P546 Minimal risk of lymphoma despite long term use of azathioprine in patients with Inflammatory Bowel Disease: a longitudinal cohort analysis from Northern India.

Ranjan, M.K.(1);Kante, B.(1);Vuyyuru, S.K.(1);Kumar, P.(1);Mundhra, S.K.(1);Golla, R.(1);Sharma, R.(2);Das, P.(3);Sahni, P.(4);Makharia, G.(1);Kedia, S.(1);Ahuja, V.(1);

(1)All India Institute of Medical Sciences, Department of Gastroenterology and Human Nutrition, New Delhi, India;(2)All India Institute of Medical Sciences, Department of Radio Diagnosis, New Delhi, India;(3)All India Institute of Medical Sciences, Department of Pathology, New Delhi, India;(4)All India Institute of Medical Sciences, Department of Gastrointestinal Surgery, New Delhi, India;


Thiopurines are widely used to maintain remission in both ulcerative colitis (UC) and Crohn’s Disease (CD). Reported effectiveness and tolerability rates have been variable across studies. Moreover, there are only sparse data in the Asian population regarding the long-term efficacy and safety of azathioprine (AZT). 

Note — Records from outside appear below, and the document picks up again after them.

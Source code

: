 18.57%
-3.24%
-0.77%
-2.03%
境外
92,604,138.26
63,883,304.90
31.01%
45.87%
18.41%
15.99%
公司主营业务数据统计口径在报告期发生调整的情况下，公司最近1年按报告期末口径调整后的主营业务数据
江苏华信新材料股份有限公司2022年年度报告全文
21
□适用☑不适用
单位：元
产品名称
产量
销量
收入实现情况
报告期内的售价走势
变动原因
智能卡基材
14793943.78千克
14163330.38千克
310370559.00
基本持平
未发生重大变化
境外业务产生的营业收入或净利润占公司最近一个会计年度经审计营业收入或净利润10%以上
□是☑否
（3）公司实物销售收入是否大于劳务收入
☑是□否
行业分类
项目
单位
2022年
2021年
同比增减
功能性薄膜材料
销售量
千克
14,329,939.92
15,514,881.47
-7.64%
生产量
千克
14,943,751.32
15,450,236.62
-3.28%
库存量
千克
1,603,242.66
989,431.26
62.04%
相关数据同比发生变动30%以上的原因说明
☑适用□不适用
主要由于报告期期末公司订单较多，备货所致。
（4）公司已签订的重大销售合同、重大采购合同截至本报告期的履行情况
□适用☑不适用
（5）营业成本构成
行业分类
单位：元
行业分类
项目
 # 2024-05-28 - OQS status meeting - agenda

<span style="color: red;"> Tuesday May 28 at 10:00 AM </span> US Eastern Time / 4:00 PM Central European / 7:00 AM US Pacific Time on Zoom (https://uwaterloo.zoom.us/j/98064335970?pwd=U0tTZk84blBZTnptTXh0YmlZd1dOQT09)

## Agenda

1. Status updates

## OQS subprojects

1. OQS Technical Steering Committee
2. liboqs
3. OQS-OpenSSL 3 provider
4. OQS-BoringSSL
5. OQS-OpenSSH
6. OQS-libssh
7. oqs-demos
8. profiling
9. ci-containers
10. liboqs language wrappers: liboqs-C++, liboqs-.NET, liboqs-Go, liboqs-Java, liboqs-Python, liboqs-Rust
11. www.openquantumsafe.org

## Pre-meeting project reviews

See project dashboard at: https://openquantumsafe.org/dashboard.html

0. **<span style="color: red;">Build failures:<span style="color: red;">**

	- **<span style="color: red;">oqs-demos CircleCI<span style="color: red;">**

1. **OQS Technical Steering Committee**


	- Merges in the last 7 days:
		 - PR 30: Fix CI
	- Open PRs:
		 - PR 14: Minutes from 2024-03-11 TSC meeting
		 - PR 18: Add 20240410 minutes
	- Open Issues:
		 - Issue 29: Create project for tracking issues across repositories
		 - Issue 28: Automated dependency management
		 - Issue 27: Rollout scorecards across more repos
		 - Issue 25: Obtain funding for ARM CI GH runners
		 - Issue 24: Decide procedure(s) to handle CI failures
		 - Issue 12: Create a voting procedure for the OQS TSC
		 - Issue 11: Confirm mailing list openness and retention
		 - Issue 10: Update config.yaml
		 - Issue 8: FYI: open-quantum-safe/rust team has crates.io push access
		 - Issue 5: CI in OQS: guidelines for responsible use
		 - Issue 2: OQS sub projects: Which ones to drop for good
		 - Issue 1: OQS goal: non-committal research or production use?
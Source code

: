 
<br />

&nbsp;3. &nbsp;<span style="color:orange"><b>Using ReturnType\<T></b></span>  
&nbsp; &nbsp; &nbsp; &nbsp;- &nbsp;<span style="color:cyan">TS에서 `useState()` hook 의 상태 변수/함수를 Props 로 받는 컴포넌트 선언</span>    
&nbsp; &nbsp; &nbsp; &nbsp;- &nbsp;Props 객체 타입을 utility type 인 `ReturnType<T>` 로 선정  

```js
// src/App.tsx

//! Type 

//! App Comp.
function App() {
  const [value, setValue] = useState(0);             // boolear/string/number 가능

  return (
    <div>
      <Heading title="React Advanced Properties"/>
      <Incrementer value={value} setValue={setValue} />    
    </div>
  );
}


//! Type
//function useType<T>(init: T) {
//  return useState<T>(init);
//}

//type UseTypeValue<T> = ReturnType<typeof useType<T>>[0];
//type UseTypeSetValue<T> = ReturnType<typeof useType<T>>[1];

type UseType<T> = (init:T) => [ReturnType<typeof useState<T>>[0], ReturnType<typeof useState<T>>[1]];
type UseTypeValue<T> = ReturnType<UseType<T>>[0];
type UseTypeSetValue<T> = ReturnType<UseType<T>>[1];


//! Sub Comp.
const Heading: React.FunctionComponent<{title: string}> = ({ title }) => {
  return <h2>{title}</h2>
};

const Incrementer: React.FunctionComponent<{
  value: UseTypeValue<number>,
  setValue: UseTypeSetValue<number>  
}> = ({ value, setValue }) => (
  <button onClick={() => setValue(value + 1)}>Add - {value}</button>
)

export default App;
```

Records of 5351 patients followed up at IBD clinic, All India Institute of Medical Sciences, New Delhi from 2004-2020 were evaluated retrospectively. Azathioprine efficacy was defined as no requirement of surgery, hospitalizations, anti TNFs agents, and minimum steroid (≤1 course in 2 years) requirement on follow-up. Safety was evaluated in terms of long-term adverse events and the development of malignancy.


Of 5351 patients with IBD, 1093 who received AZT for > 3 months (UC=788 [proctitis-1.9%, left-sided colitis-44.9%, pancolitis-53.1%], CD=305 [inflammatory-42.6%, stricturing-46.9%, fistulizing-10.5%]) were included (60.8%-males; mean age at disease onset-31.69±12.34 years) (Table1). Follow-up and treatment duration on AZT were 7(4-12) years and 39.41±40.27 months respectively. Mean initiation and maintenance dose of AZT was 1.09±0.45 mg/kg and 94.82±21.29, respectively. One,3,5, and 10 years relapse free survival was 85%,79%,76%, and 64%; 87%, 82%, 79% and 72%; and 78%, 72%, 68% and 61% in overall cohort, UC and CD patients, respectively (Log-rank P=0.001 between UC and CD). Three hundred fifty-nine [UC:249(31.6%); CD:110(36.07%); P=0.158] patients developed adverse events (AE), commonest was myelosuppression (23.42%) followed by gastrointestinal intolerance (2.97%), flu like illness (1.7%), and arthralgia/myalgia (1.37%) (Table 2). Myelosuppression was the commonest cause of AZT withdrawal. No patient (including 254 patients on AZT for ≥5 years) developed lymphoma or non-melanoma skin cancer. Adverse events free course in entire cohort, and in UC and CD are shown in fig.1 and 2 respectively. 


Long-term Azathioprine monotherapy in patients with IBD is safe with minimal risk of lymphoma and non-melanoma skin cancer.